SANKYO Group’s stakeholders include shareholders, pachinko parlors, which are the Group’s customers, pachinko players, suppliers, local communities, and employees. One of the most important management tasks is to maintain good relations with each of these stakeholders, and accordingly, the Group has set the following fundamental management policies:
- Maximize stakeholder value and achieve the optimum distribution of that value
- Ensure compliance with laws and regulations, social norms, and corporate ethics
- Enhance efficiency and transparency of management
- Inspire employees and develop their capabilities
- Enhance society’s trust in the pachinko and pachislo industry
SANKYO Group aims to achieve stable, permanent growth by establishing a solid position in the industry through increasing its share of the pachinko and pachislo markets. The Company believes that the results of this effort are reflected in the ratio of operating income to net sales and formulates and implements various measures to increase competitive advantage in product planning, development, production, and marketing with the objective of increasing this ratio. The Group will continuously engage in cost reduction measures, including improvement of the efficiency of advertising and sales promotion, the sharing of parts and materials, and the streamlining of logistics.
The table below depicts change in the ratio of operating income to net sales for the most recent three-year period.
|Ratio of operating income to net sales (%)||23.2||6.7||17.7|
MEDIUM-TO-LONG-TERM MANAGEMENT STRATEGY
To maintain growth and increase profitability, the SANKYO Group will concentrate its resources on the game machines business in order to offer highly competitive innovative products that vitalize the pachinko and pachislot industry, while aiming to secure a competitive advantage as a manufacturer that continues to lead the market.
The new management structure launched in April 2012 is tackling the following issues from a medium- to long-term perspective.
a.

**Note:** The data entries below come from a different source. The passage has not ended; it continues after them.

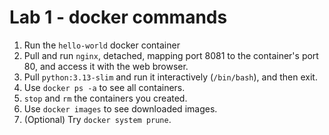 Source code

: # Lab 1 - docker commands

1. Run the `hello-world` docker container
2. Pull and run `nginx`, detached, mapping port 8081 to the container's port 80, and access it with the web browser.
3. Pull `python:3.13-slim` and run it interactively (`/bin/bash`), and then exit.
4. Use `docker ps -a` to see all containers.
5. `stop` and `rm` the containers you created.
6. Use `docker images` to see downloaded images.
7. (Optional) Try `docker system prune`. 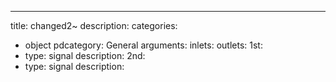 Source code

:---
title: changed2~
description:
categories:
 - object
pdcategory: General
arguments:
inlets:
outlets:
  1st:
  - type: signal
    description:
  2nd:
  - type: signal
    description:
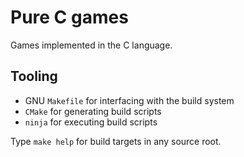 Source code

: # Pure C games

Games implemented in the C language.

## Tooling

- GNU `Makefile` for interfacing with the build system
- `CMake` for generating build scripts
- `ninja` for executing build scripts

Type `make help` for build targets in any source root. 

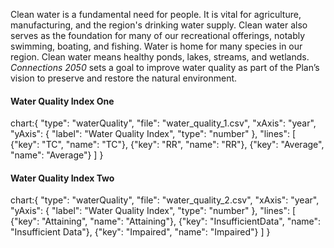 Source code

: Clean water is a fundamental need for people. It is vital for agriculture, manufacturing, and the region's drinking water supply. Clean water also serves as the foundation for many of our recreational offerings, notably swimming, boating, and fishing. Water is home for many species in our region. Clean water means healthy ponds, lakes, streams, and wetlands. _Connections 2050_ sets a goal to improve water quality as part of the Plan’s vision to preserve and restore the natural environment.

#### Water Quality Index One

chart:{
"type": "waterQuality",
"file": "water_quality_1.csv",
"xAxis": "year",
"yAxis": {
"label": "Water Quality Index",
"type": "number"
},
"lines": [
{"key": "TC", "name": "TC"},
{"key": "RR", "name": "RR"},
{"key": "Average", "name": "Average"}
]
}

<div className="mt-[-100px]"></div>

#### Water Quality Index Two

chart:{
"type": "waterQuality",
"file": "water_quality_2.csv",
"xAxis": "year",
"yAxis": {
"label": "Water Quality Index",
"type": "number"
},
"lines": [
{"key": "Attaining", "name": "Attaining"},
{"key": "InsufficientData", "name": "Insufficient Data"},
{"key": "Impaired", "name": "Impaired"}
]
}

Expanding the Group’s market share for pachinko and pachislot machines
JB Co., Ltd., a game machine manufacturer, became a consolidated subsidiary of SANKYO in March 2012. As a result, the Group now has three brands—SANKYO, Bisty, and JB.
For the SANKYO brand, our strategy is to offer a complete line-up addressing the full spectrum of market needs by deploying our accumulated technological capabilities, know-how, and experience. Our current key task is to develop a flagship title under the SANKYO brand. For the Bisty brand, through collaboration with the Group’s business partner Fields Corporation, product planning emphasizes conjuring up the worldviews embodied in the title concepts and leveraging the attractiveness of characters. With regard to the JB brand, our product development emphasizes specifications for innovative products offering entertainment unavailable with game machines focused on LCD presentation. By effectively promoting three distinctive brands and establishing their strong presence in the market, we will pursue continuous expansion of the Group’s market share.
b. Establishing brands with the support of players
As player needs become increasingly sophisticated and diversified, analysis of market trends remains important but is unlikely to lead to creation of innovative products because it clarifies players’ current conscious needs, not their latent needs. In order to become a trendsetter in the market, we recognize that, in addition to conducting effective marketing, the Group must strengthen its development structure with an eye to the future, including by vigorously utilizing external resources through alliances. We believe this will allow the Group to establish the development structure necessary for offering a stream of products whose attributes ensure enduring popularity among players. Some of the Group’s recent products have met with an enthusiastic response, achieving solid popularity. We intend to optimize the positioning of the Group’s brands and continually strengthen their appeal by steadily enhancing the evaluation of our products in the market.
c. Maximization of corporate value
We recognize the importance of cultivating relationships rooted in trust with shareholders and investors by enriching IR activities and through sustained improvement of financial performance. In addition to actively engaging in communication with shareholders and investors by improving the Company's website and briefings, we participate in IR events and periodically hold briefings for individual investors with the aim of broadening participation of the investor community, including that of individual investors. We will strive to enhance corporate value by promoting vigorous communication with shareholders and investors.